Thursday, September 29, 2011

Warning Signs of an Abusive Personality

Something's just not right in your relationship, and you can't put your finger on it. So here's some help. If your mate is displaying a combination of these behaviors, then you may have a potential batterer on your hands. Following are some common signs of that a person is or may turn out to be abusive. Answering yes to one or two of the following questions does not necessarily mean a person is abusive.
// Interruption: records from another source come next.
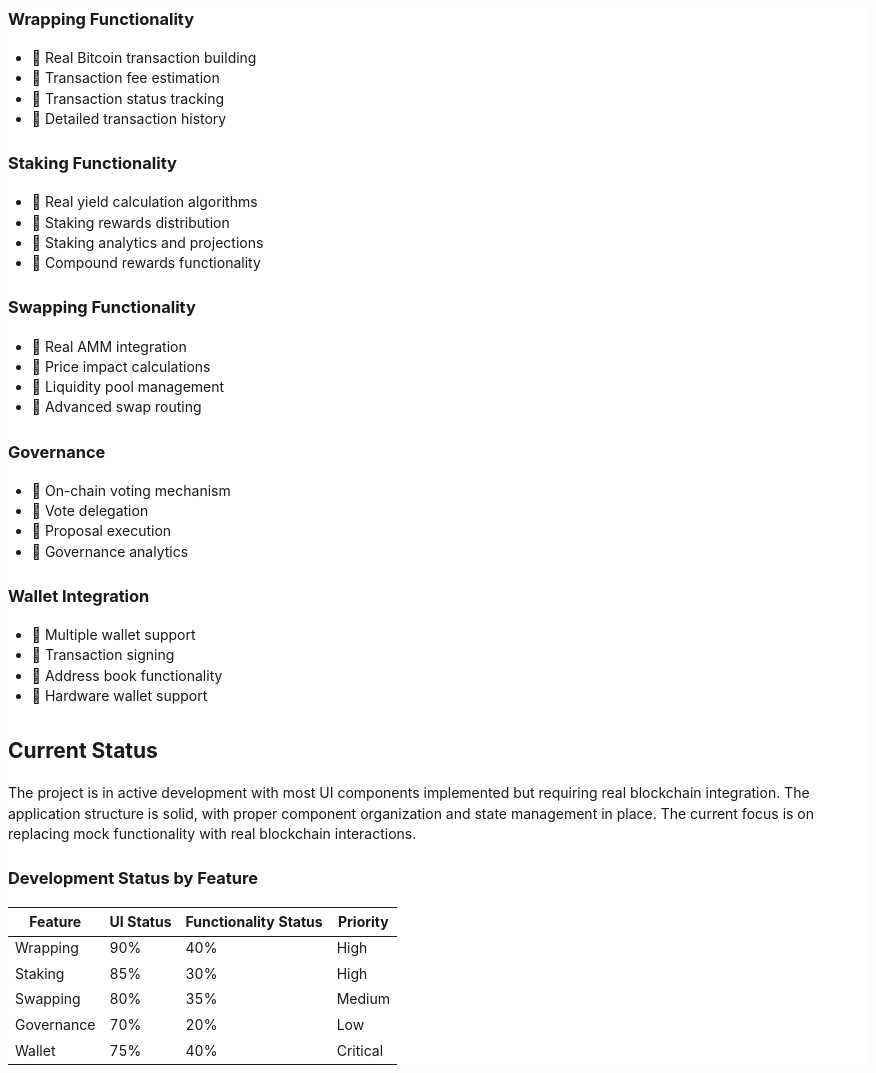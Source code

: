 ### Wrapping Functionality
- 🔲 Real Bitcoin transaction building
- 🔲 Transaction fee estimation
- 🔲 Transaction status tracking
- 🔲 Detailed transaction history

### Staking Functionality
- 🔲 Real yield calculation algorithms
- 🔲 Staking rewards distribution
- 🔲 Staking analytics and projections
- 🔲 Compound rewards functionality

### Swapping Functionality
- 🔲 Real AMM integration
- 🔲 Price impact calculations
- 🔲 Liquidity pool management
- 🔲 Advanced swap routing

### Governance
- 🔲 On-chain voting mechanism
- 🔲 Vote delegation
- 🔲 Proposal execution
- 🔲 Governance analytics

### Wallet Integration
- 🔲 Multiple wallet support
- 🔲 Transaction signing
- 🔲 Address book functionality
- 🔲 Hardware wallet support

## Current Status

The project is in active development with most UI components implemented but requiring real blockchain integration. The application structure is solid, with proper component organization and state management in place. The current focus is on replacing mock functionality with real blockchain interactions.

### Development Status by Feature
| Feature | UI Status | Functionality Status | Priority |
|---------|-----------|----------------------|----------|
| Wrapping | 90% | 40% | High |
| Staking | 85% | 30% | High |
| Swapping | 80% | 35% | Medium |
| Governance | 70% | 20% | Low |
| Wallet | 75% | 40% | Critical |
However, if any of these questions below are true of you or your partner you should be very cautious about proceeding with the relationship.
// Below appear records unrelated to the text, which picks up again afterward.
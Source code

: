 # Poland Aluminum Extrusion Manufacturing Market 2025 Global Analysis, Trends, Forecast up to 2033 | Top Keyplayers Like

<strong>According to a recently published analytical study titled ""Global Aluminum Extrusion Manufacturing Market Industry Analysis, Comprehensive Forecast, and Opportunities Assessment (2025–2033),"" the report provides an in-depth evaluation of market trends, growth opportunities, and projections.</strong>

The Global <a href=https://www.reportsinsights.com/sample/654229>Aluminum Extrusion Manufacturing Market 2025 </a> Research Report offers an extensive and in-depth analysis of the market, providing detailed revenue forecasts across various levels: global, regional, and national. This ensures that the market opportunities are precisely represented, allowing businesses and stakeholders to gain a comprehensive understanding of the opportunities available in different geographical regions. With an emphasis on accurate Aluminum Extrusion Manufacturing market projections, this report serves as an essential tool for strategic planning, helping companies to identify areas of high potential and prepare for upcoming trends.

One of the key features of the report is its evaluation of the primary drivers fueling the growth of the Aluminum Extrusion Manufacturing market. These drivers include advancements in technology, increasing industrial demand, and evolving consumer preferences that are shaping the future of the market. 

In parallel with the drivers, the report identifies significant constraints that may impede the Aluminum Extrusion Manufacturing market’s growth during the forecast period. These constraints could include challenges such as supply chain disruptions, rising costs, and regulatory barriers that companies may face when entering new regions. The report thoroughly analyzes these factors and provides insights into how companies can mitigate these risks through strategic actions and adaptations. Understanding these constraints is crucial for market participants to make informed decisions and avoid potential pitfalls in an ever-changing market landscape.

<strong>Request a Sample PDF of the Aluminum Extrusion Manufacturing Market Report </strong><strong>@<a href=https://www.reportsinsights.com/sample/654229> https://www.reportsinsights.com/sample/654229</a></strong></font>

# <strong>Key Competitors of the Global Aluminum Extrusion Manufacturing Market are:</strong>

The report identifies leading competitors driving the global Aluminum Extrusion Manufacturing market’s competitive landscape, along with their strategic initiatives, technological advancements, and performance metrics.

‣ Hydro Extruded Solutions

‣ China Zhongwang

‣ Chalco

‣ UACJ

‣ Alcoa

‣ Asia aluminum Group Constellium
  1. A PUSH FOR QUICK INVOLVEMENT: Comes on very strong, claiming, "I've never felt loved like this by anyone." An abuser pressures the woman for an exclusive commitment almost immediately. Wants intimacy immediately.
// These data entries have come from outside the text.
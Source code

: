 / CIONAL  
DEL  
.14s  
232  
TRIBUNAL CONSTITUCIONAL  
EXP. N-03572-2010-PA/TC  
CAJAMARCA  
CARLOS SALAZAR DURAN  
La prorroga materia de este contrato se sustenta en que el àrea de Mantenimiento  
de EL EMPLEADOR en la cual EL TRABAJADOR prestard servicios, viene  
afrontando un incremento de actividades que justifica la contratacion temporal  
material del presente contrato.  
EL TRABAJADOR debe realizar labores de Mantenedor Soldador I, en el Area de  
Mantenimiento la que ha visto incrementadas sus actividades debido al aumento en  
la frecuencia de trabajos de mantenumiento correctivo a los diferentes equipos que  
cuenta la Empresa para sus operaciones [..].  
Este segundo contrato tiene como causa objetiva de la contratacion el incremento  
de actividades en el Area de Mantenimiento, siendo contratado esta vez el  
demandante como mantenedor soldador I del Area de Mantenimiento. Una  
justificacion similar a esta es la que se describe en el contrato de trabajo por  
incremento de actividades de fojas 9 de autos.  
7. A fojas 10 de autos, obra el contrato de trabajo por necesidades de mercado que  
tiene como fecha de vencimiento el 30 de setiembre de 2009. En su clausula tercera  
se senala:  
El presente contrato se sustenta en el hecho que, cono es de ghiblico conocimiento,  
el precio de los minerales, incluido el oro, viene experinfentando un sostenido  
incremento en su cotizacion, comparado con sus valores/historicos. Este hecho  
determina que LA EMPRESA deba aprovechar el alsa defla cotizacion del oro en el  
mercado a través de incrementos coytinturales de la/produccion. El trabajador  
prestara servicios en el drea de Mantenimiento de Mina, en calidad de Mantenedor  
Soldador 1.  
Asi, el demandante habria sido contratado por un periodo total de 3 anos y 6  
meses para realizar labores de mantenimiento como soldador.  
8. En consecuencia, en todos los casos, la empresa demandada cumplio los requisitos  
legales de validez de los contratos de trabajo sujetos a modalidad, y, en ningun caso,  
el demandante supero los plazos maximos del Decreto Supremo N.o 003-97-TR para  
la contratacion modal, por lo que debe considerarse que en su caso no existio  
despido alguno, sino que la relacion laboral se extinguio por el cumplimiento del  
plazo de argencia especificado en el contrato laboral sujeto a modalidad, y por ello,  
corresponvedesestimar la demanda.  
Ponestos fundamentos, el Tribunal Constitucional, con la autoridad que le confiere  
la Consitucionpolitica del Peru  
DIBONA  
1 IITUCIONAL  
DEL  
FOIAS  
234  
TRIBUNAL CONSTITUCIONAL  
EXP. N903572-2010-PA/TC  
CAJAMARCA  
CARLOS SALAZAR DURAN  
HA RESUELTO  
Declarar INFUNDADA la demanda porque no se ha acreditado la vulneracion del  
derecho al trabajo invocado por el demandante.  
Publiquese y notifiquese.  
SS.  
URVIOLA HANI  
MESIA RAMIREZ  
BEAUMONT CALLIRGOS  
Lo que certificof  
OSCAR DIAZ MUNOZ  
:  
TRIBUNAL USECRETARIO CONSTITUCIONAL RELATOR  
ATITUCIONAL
  2. JEALOUSY: excessively possessive; calls constantly or visits unexpectedly; prevents you from going to work because "you might meet someone"; checks the mileage on your car.
  3. CONTROLLING: Interrogates you intensely (especially if you're late) about whom you talked to, and where you were; keeps all the money; insists you ask permission to go anywhere or do anything.
  4. UNREALISTIC EXPECTATIONS: Expects you to be the perfect woman and meet his every need. Idealizes you to the point that you will never meet that reality.
  5. ISOLATION: Tries to cut you off from family and friends; accuses people who are your supporters of "causing trouble." The abuser may deprive you of a phone or car or try to prevent you from holding a job. Tells you not to tell certain people about your relationship or him.
  6. BLAMES OTHERS FOR PROBLEMS AND MISTAKES: The boss, you -- it's always someone else's fault if anything goes wrong.
  7. MAKES EVERYONE ELSE RESPONSIBLE FOR HIS FEELINGS: The abuser says, "You make me angry" instead of, "I am angry" or, "You're hurting me by not doing what I tell you." Less obvious is the claim: "You make me happy."
  8. HYPERSENSITIVITY: Is easily insulted, claiming that his feelings are hurt when he is really mad. He'll rant about the injustice of things that are just part of life.
  9. CRUELTY TO ANIMALS AND TO CHILDREN: Kills or punishes animals brutally. Also may expect children to do things that are far beyond their ability (whips a 3-year-old for wetting a diaper) or may tease them until they cry. Sixty-five percent of abusers who beat their partner will also abuse children - emotionally, verbally or physically.
  10. "PLAYFUL" USE OF FORCE DURING SEX: Enjoys throwing you down or holding you down against your will during sex; says he finds the idea of rape exciting. Kink or sexual things you are not comfortable with are pushed, begged for repeatedly.
  11. VERBAL ABUSE: Constantly criticizes you, or says blatantly cruel hurtful things; degrades, curses, calls you ugly names. This may also involve sleep deprivation, waking you up with relentless verbal abuse.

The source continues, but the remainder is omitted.